RECORDS SUPPLIED Block Start

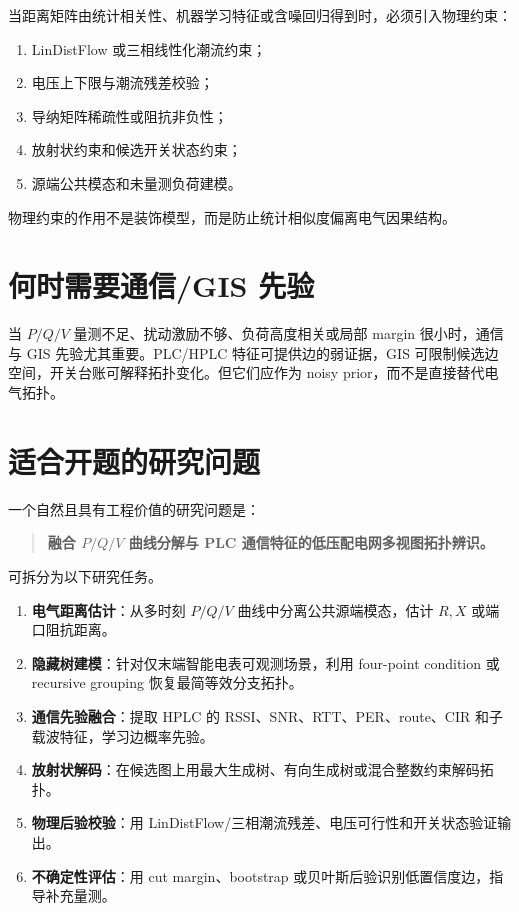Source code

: 当距离矩阵由统计相关性、机器学习特征或含噪回归得到时，必须引入物理约束：
\begin{enumerate}[label=(\arabic*)]
  \item LinDistFlow 或三相线性化潮流约束；
  \item 电压上下限与潮流残差校验；
  \item 导纳矩阵稀疏性或阻抗非负性；
  \item 放射状约束和候选开关状态约束；
  \item 源端公共模态和未量测负荷建模。
\end{enumerate}
物理约束的作用不是装饰模型，而是防止统计相似度偏离电气因果结构。

\section{何时需要通信/GIS 先验}

当 $P/Q/V$ 量测不足、扰动激励不够、负荷高度相关或局部 margin 很小时，通信与 GIS 先验尤其重要。PLC/HPLC 特征可提供边的弱证据，GIS 可限制候选边空间，开关台账可解释拓扑变化。但它们应作为 noisy prior，而不是直接替代电气拓扑。

\section{适合开题的研究问题}

一个自然且具有工程价值的研究问题是：

\begin{quote}
\textbf{融合 $P/Q/V$ 曲线分解与 PLC 通信特征的低压配电网多视图拓扑辨识。}
\end{quote}

可拆分为以下研究任务。
\begin{enumerate}[label=(\arabic*)]
  \item \textbf{电气距离估计}：从多时刻 $P/Q/V$ 曲线中分离公共源端模态，估计 $R,X$ 或端口阻抗距离。
  \item \textbf{隐藏树建模}：针对仅末端智能电表可观测场景，利用 four-point condition 或 recursive grouping 恢复最简等效分支拓扑。
  \item \textbf{通信先验融合}：提取 HPLC 的 RSSI、SNR、RTT、PER、route、CIR 和子载波特征，学习边概率先验。
  \item \textbf{放射状解码}：在候选图上用最大生成树、有向生成树或混合整数约束解码拓扑。
  \item \textbf{物理后验校验}：用 LinDistFlow/三相潮流残差、电压可行性和开关状态验证输出。
  \item \textbf{不确定性评估}：用 cut margin、bootstrap 或贝叶斯后验识别低置信度边，指导补充量测。
\end{enumerate}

RECORDS SUPPLIED Block End

### YOUR ASSIGNMENT
If a line of the data holds the string "section", count it. Then state the total and nothing more.

### RESULT FOR THIS EXERCISE
2